Records from a data source
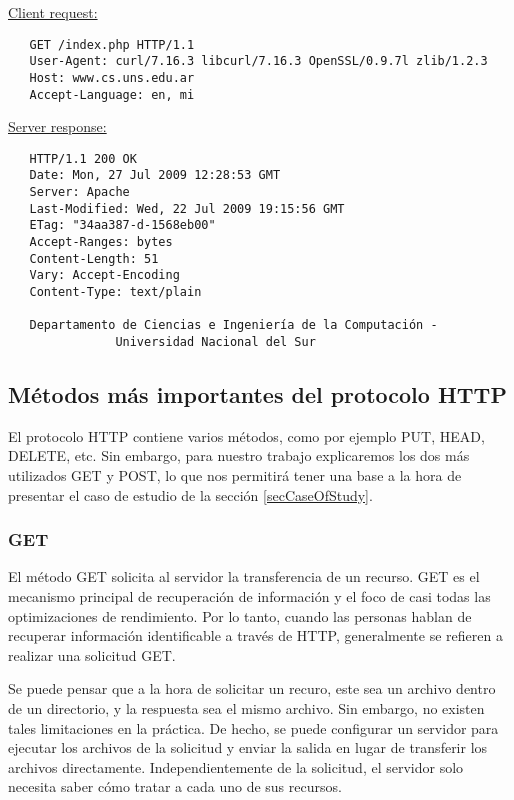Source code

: \bigskip
\noindent
\underline{Client request:}
\begin{verbatim}
   GET /index.php HTTP/1.1
   User-Agent: curl/7.16.3 libcurl/7.16.3 OpenSSL/0.9.7l zlib/1.2.3
   Host: www.cs.uns.edu.ar
   Accept-Language: en, mi
  \end{verbatim}
\underline{Server response:}
\begin{verbatim}
   HTTP/1.1 200 OK
   Date: Mon, 27 Jul 2009 12:28:53 GMT
   Server: Apache
   Last-Modified: Wed, 22 Jul 2009 19:15:56 GMT
   ETag: "34aa387-d-1568eb00"
   Accept-Ranges: bytes
   Content-Length: 51
   Vary: Accept-Encoding
   Content-Type: text/plain

   Departamento de Ciencias e Ingeniería de la Computación -
               Universidad Nacional del Sur
\end{verbatim}


\subsection{Métodos más importantes del protocolo HTTP}

El protocolo HTTP contiene varios métodos, como por ejemplo PUT, HEAD, DELETE, etc. Sin
embargo, para nuestro trabajo explicaremos los dos más utilizados GET y POST, lo que
nos permitirá tener una base a la hora de presentar el caso de estudio de la 
sección \ref{secCaseOfStudy}.


\subsubsection*{GET}

El método GET solicita al servidor la transferencia de un recurso.
GET es el mecanismo principal de recuperación de información y el 
foco de casi todas las optimizaciones de rendimiento. Por lo tanto,
cuando las personas hablan de recuperar información identificable
a través de HTTP, generalmente se refieren a realizar una solicitud
GET.

Se puede pensar que a la hora de solicitar un recuro, este sea un archivo 
dentro de un directorio, y la respuesta sea el mismo archivo. Sin embargo, 
no existen tales limitaciones en la práctica. De hecho, se puede 
configurar un servidor para ejecutar los archivos de la solicitud y 
enviar la salida en lugar de transferir los archivos directamente. 
Independientemente de la solicitud, el servidor solo necesita saber 
cómo tratar a cada uno de sus recursos.

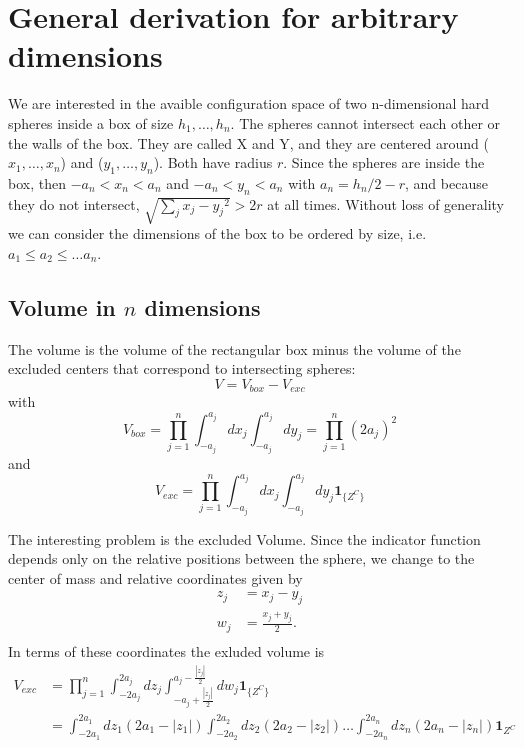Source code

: \documentclass[superscriptaddress,pre,reprint,showpacs,twocolumn]{revtex4-1}
\newcommand{\indicatorsymbol}{\mathbf{1}}
\newcommand{\indicator}[1]{\indicatorsymbol_{ \{   #1 \} } }
\begin{document}
\onecolumngrid
\appendix

\section{General derivation for arbitrary dimensions}
\label{app:area_volumeNd}

We are interested in the avaible configuration space
of two n-dimensional hard spheres inside a box of size $h_1,\ldots,h_n$. The
spheres cannot intersect each other or the walls of the box. They are called
X and Y, and they are
centered around ($x_1,\ldots,x_n$) and ($y_1,\ldots,y_n$). Both have radius $r$.
Since the spheres are inside the box,
then $-a_n<x_n<a_n$ and $-a_n<y_n<a_n$ with $a_n = h_n/2 - r$, and
because they do not intersect, $\sqrt{\sum_j {x_j - y_j}^2}>2r$ at all times.
Without loss of generality we can consider the dimensions of the box to
be ordered by size, i.e. $a_1 \leq a_2 \leq \ldots a_n$.

\subsection{Volume in $n$ dimensions}\label{app:volumend}

The volume is the volume of the rectangular box minus the
volume of the excluded centers that correspond to intersecting spheres:
\begin{equation}
V = V_{box} - V_{exc}
\end{equation}
with
\begin{equation}
V_{box} =  \prod_{j=1}^n \int_{-a_j}^{a_j} dx_j \int_{-a_j}^{a_j}  dy_j = \prod_{j=1}^n (2 a_j)^2 
\end{equation}
and
\begin{equation}
V_{exc} =  \prod_{j=1}^n \int_{-a_j}^{a_j} dx_j \int_{-a_j}^{a_j}  dy_j  \indicator{Z^C}
\end{equation}

The interesting problem is the excluded Volume. 
Since the indicator function depends only on the relative positions between the sphere,
we change to the center of mass and relative coordinates given by
\begin{align*}
z_j & = x_j -y_j \\
w_j & = \frac{x_j +y_j}{2} .\\
  \end{align*}
In terms of these coordinates the exluded volume is 
\begin{align}
V_{exc} & =  \prod_{j=1}^n \int_{-2a_j}^{2a_j} dz_j \int_{-a_j + \frac{|z_j|}{2}}^{a_j - \frac{|z_j|}{2}}  dw_j  \indicator{Z^C} \\
& = \int_{-2a_1}^{2a_1} dz_1 (2a_1 -|z_1|) \int_{-2a_2}^{2a_2} dz_2 (2a_2 - |z_2|)  \ldots \int_{-2a_n}^{2a_n} dz_n (2a_n - |z_n|)  \mathbf{1}_{Z^C} 
\end{align}
 
\end{document}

■ Exercise aim ■
The data must be printed exactly, image-free.

■ Answer for this exercise ■
Source code

: \bigskip
\noindent
\underline{Client request:}
\begin{verbatim}
   GET /index.php HTTP/1.1
   User-Agent: curl/7.16.3 libcurl/7.16.3 OpenSSL/0.9.7l zlib/1.2.3
   Host: www.cs.uns.edu.ar
   Accept-Language: en, mi
  \end{verbatim}
\underline{Server response:}
\begin{verbatim}
   HTTP/1.1 200 OK
   Date: Mon, 27 Jul 2009 12:28:53 GMT
   Server: Apache
   Last-Modified: Wed, 22 Jul 2009 19:15:56 GMT
   ETag: "34aa387-d-1568eb00"
   Accept-Ranges: bytes
   Content-Length: 51
   Vary: Accept-Encoding
   Content-Type: text/plain

   Departamento de Ciencias e Ingeniería de la Computación -
               Universidad Nacional del Sur
\end{verbatim}


\subsection{Métodos más importantes del protocolo HTTP}

El protocolo HTTP contiene varios métodos, como por ejemplo PUT, HEAD, DELETE, etc. Sin
embargo, para nuestro trabajo explicaremos los dos más utilizados GET y POST, lo que
nos permitirá tener una base a la hora de presentar el caso de estudio de la 
sección \ref{secCaseOfStudy}.


\subsubsection*{GET}

El método GET solicita al servidor la transferencia de un recurso.
GET es el mecanismo principal de recuperación de información y el 
foco de casi todas las optimizaciones de rendimiento. Por lo tanto,
cuando las personas hablan de recuperar información identificable
a través de HTTP, generalmente se refieren a realizar una solicitud
GET.

Se puede pensar que a la hora de solicitar un recuro, este sea un archivo 
dentro de un directorio, y la respuesta sea el mismo archivo. Sin embargo, 
no existen tales limitaciones en la práctica. De hecho, se puede 
configurar un servidor para ejecutar los archivos de la solicitud y 
enviar la salida en lugar de transferir los archivos directamente. 
Independientemente de la solicitud, el servidor solo necesita saber 
cómo tratar a cada uno de sus recursos.

Source code

: \documentclass[superscriptaddress,pre,reprint,showpacs,twocolumn]{revtex4-1}
\newcommand{\indicatorsymbol}{\mathbf{1}}
\newcommand{\indicator}[1]{\indicatorsymbol_{ \{   #1 \} } }
\begin{document}
\onecolumngrid
\appendix

\section{General derivation for arbitrary dimensions}
\label{app:area_volumeNd}

We are interested in the avaible configuration space
of two n-dimensional hard spheres inside a box of size $h_1,\ldots,h_n$. The
spheres cannot intersect each other or the walls of the box. They are called
X and Y, and they are
centered around ($x_1,\ldots,x_n$) and ($y_1,\ldots,y_n$). Both have radius $r$.
Since the spheres are inside the box,
then $-a_n<x_n<a_n$ and $-a_n<y_n<a_n$ with $a_n = h_n/2 - r$, and
because they do not intersect, $\sqrt{\sum_j {x_j - y_j}^2}>2r$ at all times.
Without loss of generality we can consider the dimensions of the box to
be ordered by size, i.e. $a_1 \leq a_2 \leq \ldots a_n$.

\subsection{Volume in $n$ dimensions}\label{app:volumend}

The volume is the volume of the rectangular box minus the
volume of the excluded centers that correspond to intersecting spheres:
\begin{equation}
V = V_{box} - V_{exc}
\end{equation}
with
\begin{equation}
V_{box} =  \prod_{j=1}^n \int_{-a_j}^{a_j} dx_j \int_{-a_j}^{a_j}  dy_j = \prod_{j=1}^n (2 a_j)^2 
\end{equation}
and
\begin{equation}
V_{exc} =  \prod_{j=1}^n \int_{-a_j}^{a_j} dx_j \int_{-a_j}^{a_j}  dy_j  \indicator{Z^C}
\end{equation}

The interesting problem is the excluded Volume. 
Since the indicator function depends only on the relative positions between the sphere,
we change to the center of mass and relative coordinates given by
\begin{align*}
z_j & = x_j -y_j \\
w_j & = \frac{x_j +y_j}{2} .\\
  \end{align*}
In terms of these coordinates the exluded volume is 
\begin{align}
V_{exc} & =  \prod_{j=1}^n \int_{-2a_j}^{2a_j} dz_j \int_{-a_j + \frac{|z_j|}{2}}^{a_j - \frac{|z_j|}{2}}  dw_j  \indicator{Z^C} \\
& = \int_{-2a_1}^{2a_1} dz_1 (2a_1 -|z_1|) \int_{-2a_2}^{2a_2} dz_2 (2a_2 - |z_2|)  \ldots \int_{-2a_n}^{2a_n} dz_n (2a_n - |z_n|)  \mathbf{1}_{Z^C} 
\end{align}
 
\end{document}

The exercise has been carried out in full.